**Your objective:**
Every line below that holds the string "peer" must be copied.

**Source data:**
- Opening Delimiter -

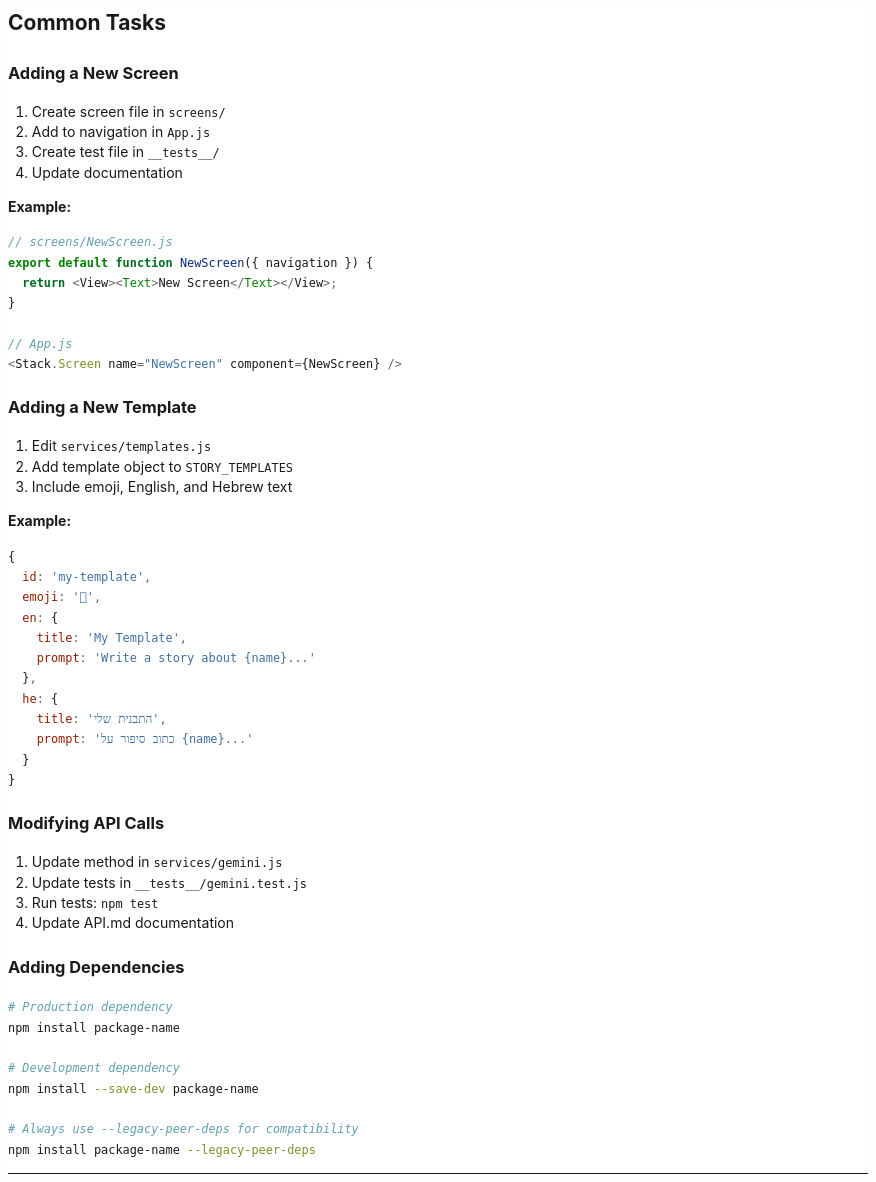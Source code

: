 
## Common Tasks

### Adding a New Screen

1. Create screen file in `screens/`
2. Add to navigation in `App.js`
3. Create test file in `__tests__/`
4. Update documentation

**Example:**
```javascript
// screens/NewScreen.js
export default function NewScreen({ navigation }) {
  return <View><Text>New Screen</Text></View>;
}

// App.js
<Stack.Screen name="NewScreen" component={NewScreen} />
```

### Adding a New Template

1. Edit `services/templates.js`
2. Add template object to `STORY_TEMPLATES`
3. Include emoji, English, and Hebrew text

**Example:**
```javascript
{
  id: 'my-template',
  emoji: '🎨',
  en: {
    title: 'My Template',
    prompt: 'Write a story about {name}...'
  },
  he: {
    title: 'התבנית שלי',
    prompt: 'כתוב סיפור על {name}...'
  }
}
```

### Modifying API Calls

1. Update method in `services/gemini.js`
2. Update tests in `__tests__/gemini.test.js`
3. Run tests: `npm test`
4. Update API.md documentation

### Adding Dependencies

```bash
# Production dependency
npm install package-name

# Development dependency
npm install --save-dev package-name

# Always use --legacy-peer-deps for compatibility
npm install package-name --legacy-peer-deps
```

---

- Closing Delimiter -

**Result of this task:**
# Always use --legacy-peer-deps for compatibility
npm install package-name --legacy-peer-deps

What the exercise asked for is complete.